Finally, willing refers to the change management systems and internal marketing activities necessary to ensure learner acceptance and organizational integration. This entails winning the hearts and minds of your stakeholders. Although it’s hard, by having the necessary sponsorship and leadership, change communications and education, and linkage with ongoing organizational processes (i.e., performance management), it can be done.
Myth #4: It’s the learners who really count
Yes, learners do count — but so do many other people within the organization. A wide range of organizational stakeholders includes the ‘C’ level types (CEO, CIO, CFO, EVPs), middle and line managers, the Human Resources Training staff (i.e., trainers, instructional designers, training managers) and anyone else with a vested interest. Add all these people up and you realize this is a large number.
The good news is that you don’t have to get all of them on-board and embracing your e-Learning at the same time. Through the work of Everett Rogers (The Diffusion of Innovations) we have learned that people adapt to new innovations (and change) along a bell-curve. Some percentage of each stakeholder group are “innovators” while others on the other end of the bell-curve are “die-hards.” In between are the “early adopters,” the “early majority,” the “late majority,” and the “late adopters.”
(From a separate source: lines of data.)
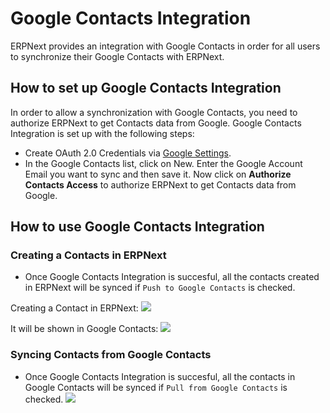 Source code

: <!-- add-breadcrumbs -->
# Google Contacts Integration

ERPNext provides an integration with Google Contacts in order for all users to synchronize their Google Contacts with ERPNext.

## How to set up Google Contacts Integration

In order to allow a synchronization with Google Contacts, you need to authorize ERPNext to get Contacts data from Google. Google Contacts Integration is set up with the following steps:

- Create OAuth 2.0 Credentials via [Google Settings](/docs/v13/user/manual/en/erpnext_integration/google_settings).
- In the Google Contacts list, click on New. Enter the Google Account Email you want to sync and then save it. Now click on **Authorize Contacts Access** to authorize ERPNext to get Contacts data from Google.

## How to use Google Contacts Integration

### Creating a Contacts in ERPNext
- Once Google Contacts Integration is succesful, all the contacts created in ERPNext will be synced if `Push to Google Contacts` is checked.

Creating a Contact in ERPNext:
<img class="screenshot" src="/docs/v13/assets/img/erpnext_integrations/google_contacts_create_contact.gif">

It will be shown in Google Contacts:
<img class="screenshot" src="/docs/v13/assets/img/erpnext_integrations/google_contacts_create_contact_!.gif">

### Syncing Contacts from Google Contacts
- Once Google Contacts Integration is succesful, all the contacts in Google Contacts will be synced if `Pull from Google Contacts` is checked.
  <img class="screenshot" src="/docs/v13/assets/img/erpnext_integrations/google_contacts_contact_sync.gif">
The fact is if only 5% of each stakeholder group embraces your e-Learning, it will eventually become embedded in the organization. Once you get 20% of each stakeholder group supporting your e-Learning efforts, the integration picks up tremendous momentum and becomes unstoppable!
Myth #5: Learners know what to expect from e-Learning
Actually, learners typically don’t.
One of the root causes for this is that there isn’t one accepted definition for e-Learning, and therefore we don’t have a common understanding to begin with. Another factor is the poor job we do of marketing our e-Learning to all our stakeholders, and especially to the learners.
The purpose of marketing today is to maintain profitable long-term relationships with customers or in our case, stakeholders. As Larry Wilson said in The One Minute Salesperson, “People love to buy but hate to be sold.” Therefore, critical elements of an effective marketing strategy and approach are branding and positioning.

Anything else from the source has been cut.